O'Hare Fake Badge Flap Reveals Security Breach
Firm allegedly helped employees obtain fraudulent badges, hired illegal aliens.
Nov. 7, 2007 — -- After government investigators reported finding that workers with counterfeit badges had gained access to restricted areas at Chicago O'Hare International Airport, it triggered a series of arrests that has officials questioning security at one of the nation's busiest airports.
Authorities arrested more than 20 suspects, all believed to be illegal immigrants, after federal agents found they were allegedly using fake and expired security badges that allowed them widespread access to the airport, including unfettered access to commercial planes.

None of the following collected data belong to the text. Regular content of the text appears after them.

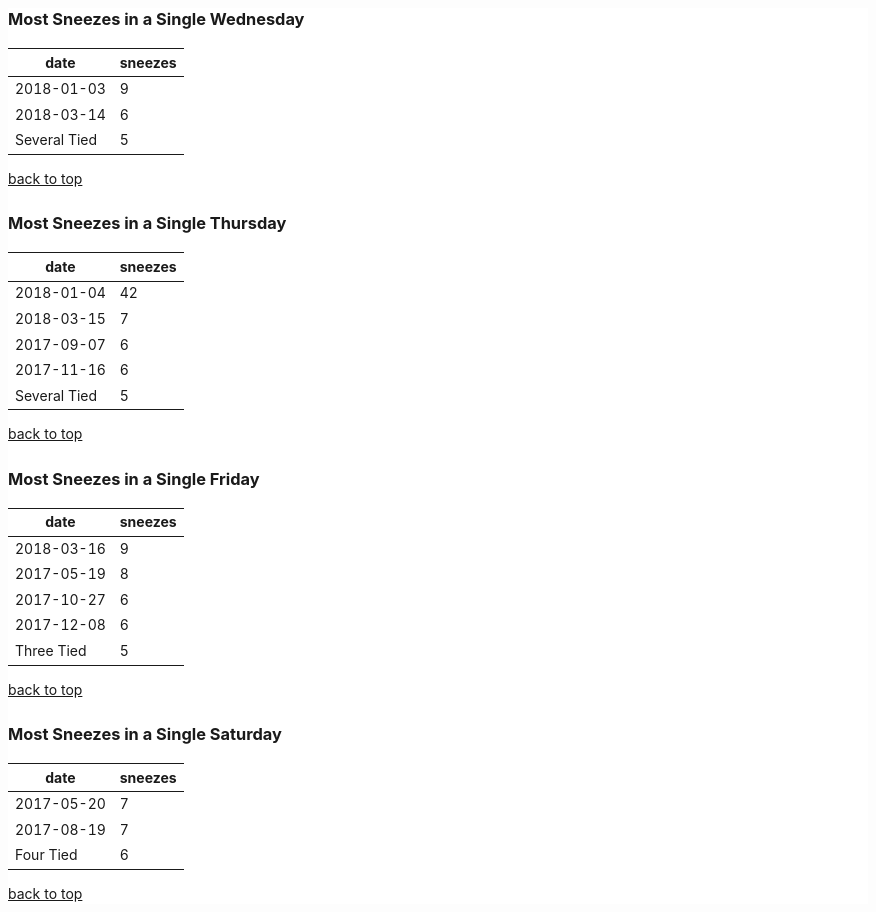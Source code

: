 ### <a name="single-wednesday">Most Sneezes in a Single Wednesday</a>

|       date | sneezes |
| ---------- | ----- |
| 2018-01-03 |     9 |
| 2018-03-14 |     6 |
| Several Tied |     5 |
[back to top](#top)

### <a name="single-thursday">Most Sneezes in a Single Thursday</a>

|       date | sneezes |
| ---------- | ----- |
| 2018-01-04 |    42 |
| 2018-03-15 |     7 |
| 2017-09-07 |     6 |
| 2017-11-16 |     6 |
| Several Tied |     5 |
[back to top](#top)

### <a name="single-friday">Most Sneezes in a Single Friday</a>

|       date | sneezes |
| ---------- | ----- |
| 2018-03-16 |     9 |
| 2017-05-19 |     8 |
| 2017-10-27 |     6 |
| 2017-12-08 |     6 |
| Three Tied |     5 |
[back to top](#top)

### <a name="single-saturday">Most Sneezes in a Single Saturday</a>

|       date | sneezes |
| ---------- | ----- |
| 2017-05-20 |     7 |
| 2017-08-19 |     7 |
| Four Tied |     6 |
[back to top](#top)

The workers, who loaded food and cargo onto aircraft, were employees of Ideal Staffing Services Inc., a temporary employment company whose managers allegedly assisted in getting them bogus security badges.
A corporate officer and office manager employed with Ideal Staffing were also arrested Wednesday as part of the investigation.
"We can have no tolerance for people who set up businesses for people with fake identities to have access to secure areas of the airport," U.S. attorney Patrick Fitzgerald said at a press conference announcing the arrests.
Ideal Staffing's Mary Gurin, 36, of Carpentersville, Ill., and Norinye Benitez, 24, of Franklin Park, Ill., each face one count of harboring illegal aliens for financial gain, and an additional count of misuse of Social Security numbers.
Authorities said Benitez herself is in the United States illegally, and that Gurin was aware of her reputed illegal immigration status but still signed her airport badge application.
An affidavit filed by an Immigration and Customs Enforcement special agent stated that in a Nov. 4 interview with Benitez, she said that "Gurin is the person who directs her work at Ideal Staffing," and that "Benitez also stated that she advised Gurin that she was an illegal alien at around the time she began working for Ideal Staffing."
According to a separate affidavit detailing Benitez's alleged activities, on her application for a security badge "she used an SSN [Social Security number] with the last four digits of 6291. The SSN used was issued to a person with a different name in Iowa in 1973."